So now I haven't talked to him since the 17th and I'm doing good.

 

The reason behind this is I've openly admitted my feelings to him, well not all, but enough to tell him that I want more then friendship and more then something physical with him.

 

I've known him for 8 years and been friend with him for 6 1/2 and we're both in our twenties.

 

Its soo hard because we connect to well and we get each other better then most people do and we don't have to say anything and we just know what the other is thinking and so much more.

 

I'm trying to go longer, but I get this feeling, being he only lives about 20 minutes from my house and about 10-12 from where he works, that he'll get bored one night call me up after he is done with work and want to hang out because he is lonely, which isn't the first time he has done that.

 

The only reason we hung out last time was that he was bored, it was after 9pm, and I was having guy issues and he wanted to help me out and make me feel better, which led to making out 3 hrs later.

 

I'm 21 and he is 23, we're mature adults, yet we can't keep our hands off one another when left alone for more then 2 1/2 - 3 hours.

 

And the worst part is the new IM system on facebook and seeing when someone is online and when we're on at the same time, I get tempted to IM, but I hold back because he NEEDS to make the move, not me, because for years I was always contacting him, and he would respond back and do now work, except about 5 other times, 3 of them we're texts, one was cell phone and the other was home phone and all those times we're when he was single, over 20 hrs away on base or over seas in combat.

 

The more complicated part is that we both secretly had crushes on one another back in hs and we "friend zoned" one another and then kept flirting for years.
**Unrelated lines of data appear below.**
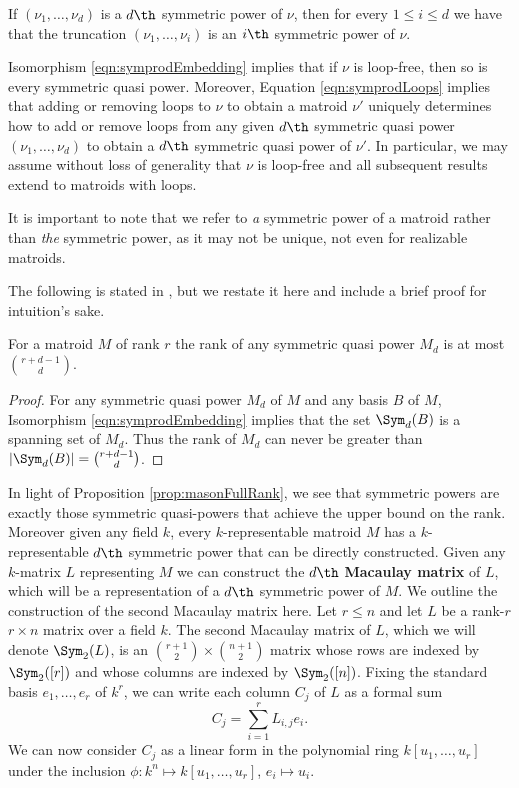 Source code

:\begin{remark}
If $(\nu_1,\dots,\nu_d)$ is a $d\th$ symmetric power of $\nu$, then for every $1\leq i\leq d$ we have that the truncation $(\nu_1,\dots,\nu_i)$ is an $i\th$ symmetric power of $\nu$.
\end{remark}



\begin{remark}\label{rem:loopless}
Isomorphism \ref{eqn:symprodEmbedding} implies that if $\nu$ is loop-free, then so is every symmetric quasi power. Moreover, Equation \ref{eqn:symprodLoops} implies that adding or removing loops to $\nu$ to obtain a matroid $\nu'$ uniquely determines how to add or remove loops from any given $d\th$ symmetric quasi power $(\nu_1,\dots,\nu_d)$ to obtain a $d\th$ symmetric quasi power of $\nu'$. In particular, we may assume without loss of generality that $\nu$ is loop-free and all subsequent results extend to matroids with loops.
\end{remark}

It is important to note that we refer to \textit{a} symmetric power of a matroid rather than \textit{the} symmetric power, as it may not be unique, not even for realizable matroids.

The following is stated in \cite{MGlueing}, but we restate it here and include a brief proof for intuition's sake.

\begin{proposition}\cite{MGlueing}\label{prop:masonFullRank}
    For a matroid $M$ of rank $r$ the rank of any symmetric quasi power $M_d$ is at most $\binom{r+d-1}{d}$.
\end{proposition}

\begin{proof}
For any symmetric quasi power $M_d$ of $M$ and any basis $B$ of $M$, Isomorphism \ref{eqn:symprodEmbedding} implies that the set $\Sym_d(B)$ is a spanning set of $M_d$. Thus the rank of $M_d$ can never be greater than $|\Sym_d(B)|=\binom{r+d-1}{d}$. 
\end{proof}
 In light of Proposition \ref{prop:masonFullRank}, we see that symmetric powers are exactly those symmetric quasi-powers that achieve the upper bound on the rank. Moreover given any field $k$, every $k$-representable matroid $M$ has a $k$-representable $d\th$ symmetric power that can be directly constructed. Given any $k$-matrix $L$ representing $M$ we can construct the $d\th$ \textbf{Macaulay matrix} of $L$, which will be a representation of a $d\th$ symmetric power of $M$. We outline the construction of the second Macaulay matrix here. Let $r\leq n$ and let $L$ be a rank-$r$ $r\times n$ matrix over a field $k$. The second Macaulay matrix of $L$, which we will denote $\Sym_2(L)$, is an $\binom{r+1}{2}\times \binom{n+1}{2}$ matrix whose rows are indexed by $\Sym_2([r])$ and whose columns are indexed by $\Sym_2([n])$. Fixing the standard basis $e_1,\dots,e_r$ of $k^r$, we can write each column $C_j$ of $L$ as a formal sum 
$$C_j = \sum_{i=1}^r L_{i,j}e_i.$$
We can now consider $C_j$ as a linear form in the polynomial ring $k[u_1,\dots,u_r]$ under the inclusion $\phi:k^n\mapsto k[u_1,\dots,u_r]$, $e_i\mapsto u_i$.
So its complicated. And then it doesn't help that we hooked up 3 years ago and then made out as mentioned above this past year. We have strong attraction towards one another and the worst part is we could have dated this year, but serious situations came up and he got really busy and it just never happened.

 

It sucks, cause he is a close personal friend that I hold dear to me and I just can't stand feeling conflicted on - off for the last 6 1/2 years.

 

I'm having a catch-22 and it sucks!!!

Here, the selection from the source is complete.